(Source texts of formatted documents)
——
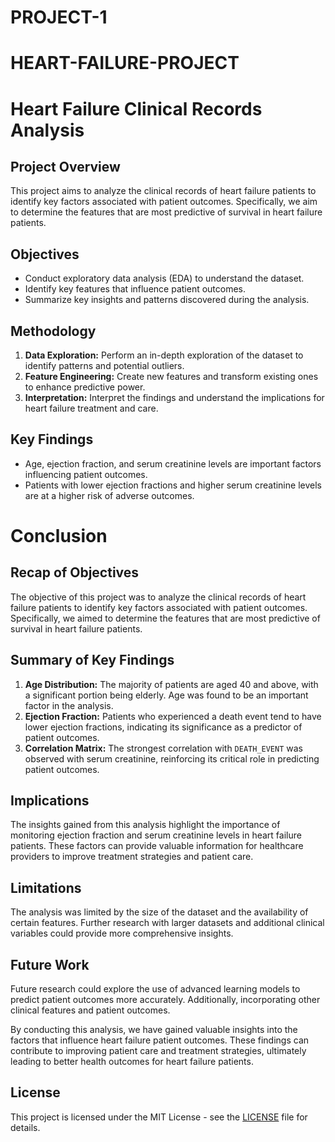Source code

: # PROJECT-1
# HEART-FAILURE-PROJECT

# Heart Failure Clinical Records Analysis

## Project Overview
This project aims to analyze the clinical records of heart failure patients to identify key factors associated with patient outcomes. Specifically, we aim to determine the features that are most predictive of survival in heart failure patients.

## Objectives
- Conduct exploratory data analysis (EDA) to understand the dataset.
- Identify key features that influence patient outcomes.
- Summarize key insights and patterns discovered during the analysis.

## Methodology
1. **Data Exploration:** Perform an in-depth exploration of the dataset to identify patterns and potential outliers.
2. **Feature Engineering:** Create new features and transform existing ones to enhance predictive power.
3. **Interpretation:** Interpret the findings and understand the implications for heart failure treatment and care.


## Key Findings
- Age, ejection fraction, and serum creatinine levels are important factors influencing patient outcomes.
- Patients with lower ejection fractions and higher serum creatinine levels are at a higher risk of adverse outcomes.

# Conclusion

## Recap of Objectives
The objective of this project was to analyze the clinical records of heart failure patients to identify key factors associated with patient outcomes. Specifically, we aimed to determine the features that are most predictive of survival in heart failure patients.

## Summary of Key Findings
1. **Age Distribution:** The majority of patients are aged 40 and above, with a significant portion being elderly. Age was found to be an important factor in the analysis.
2. **Ejection Fraction:** Patients who experienced a death event tend to have lower ejection fractions, indicating its significance as a predictor of patient outcomes.
3. **Correlation Matrix:** The strongest correlation with `DEATH_EVENT` was observed with serum creatinine, reinforcing its critical role in predicting patient outcomes.

## Implications
The insights gained from this analysis highlight the importance of monitoring ejection fraction and serum creatinine levels in heart failure patients. These factors can provide valuable information for healthcare providers to improve treatment strategies and patient care.

## Limitations
The analysis was limited by the size of the dataset and the availability of certain features. Further research with larger datasets and additional clinical variables could provide more comprehensive insights.

## Future Work
Future research could explore the use of advanced learning models to predict patient outcomes more accurately. Additionally, incorporating other clinical features and patient outcomes.

By conducting this analysis, we have gained valuable insights into the factors that influence heart failure patient outcomes. These findings can contribute to improving patient care and treatment strategies, ultimately leading to better health outcomes for heart failure patients.

## License
This project is licensed under the MIT License - see the [LICENSE](LICENSE) file for details.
——
All of the entries above should be duplicated exactly, except for the pictures.

Source code

: # PROJECT-1
# HEART-FAILURE-PROJECT

# Heart Failure Clinical Records Analysis

## Project Overview
This project aims to analyze the clinical records of heart failure patients to identify key factors associated with patient outcomes. Specifically, we aim to determine the features that are most predictive of survival in heart failure patients.

## Objectives
- Conduct exploratory data analysis (EDA) to understand the dataset.
- Identify key features that influence patient outcomes.
- Summarize key insights and patterns discovered during the analysis.

## Methodology
1. **Data Exploration:** Perform an in-depth exploration of the dataset to identify patterns and potential outliers.
2. **Feature Engineering:** Create new features and transform existing ones to enhance predictive power.
3. **Interpretation:** Interpret the findings and understand the implications for heart failure treatment and care.


## Key Findings
- Age, ejection fraction, and serum creatinine levels are important factors influencing patient outcomes.
- Patients with lower ejection fractions and higher serum creatinine levels are at a higher risk of adverse outcomes.

# Conclusion

## Recap of Objectives
The objective of this project was to analyze the clinical records of heart failure patients to identify key factors associated with patient outcomes. Specifically, we aimed to determine the features that are most predictive of survival in heart failure patients.

## Summary of Key Findings
1. **Age Distribution:** The majority of patients are aged 40 and above, with a significant portion being elderly. Age was found to be an important factor in the analysis.
2. **Ejection Fraction:** Patients who experienced a death event tend to have lower ejection fractions, indicating its significance as a predictor of patient outcomes.
3. **Correlation Matrix:** The strongest correlation with `DEATH_EVENT` was observed with serum creatinine, reinforcing its critical role in predicting patient outcomes.

## Implications
The insights gained from this analysis highlight the importance of monitoring ejection fraction and serum creatinine levels in heart failure patients. These factors can provide valuable information for healthcare providers to improve treatment strategies and patient care.

## Limitations
The analysis was limited by the size of the dataset and the availability of certain features. Further research with larger datasets and additional clinical variables could provide more comprehensive insights.

## Future Work
Future research could explore the use of advanced learning models to predict patient outcomes more accurately. Additionally, incorporating other clinical features and patient outcomes.

By conducting this analysis, we have gained valuable insights into the factors that influence heart failure patient outcomes. These findings can contribute to improving patient care and treatment strategies, ultimately leading to better health outcomes for heart failure patients.

## License
This project is licensed under the MIT License - see the [LICENSE](LICENSE) file for details.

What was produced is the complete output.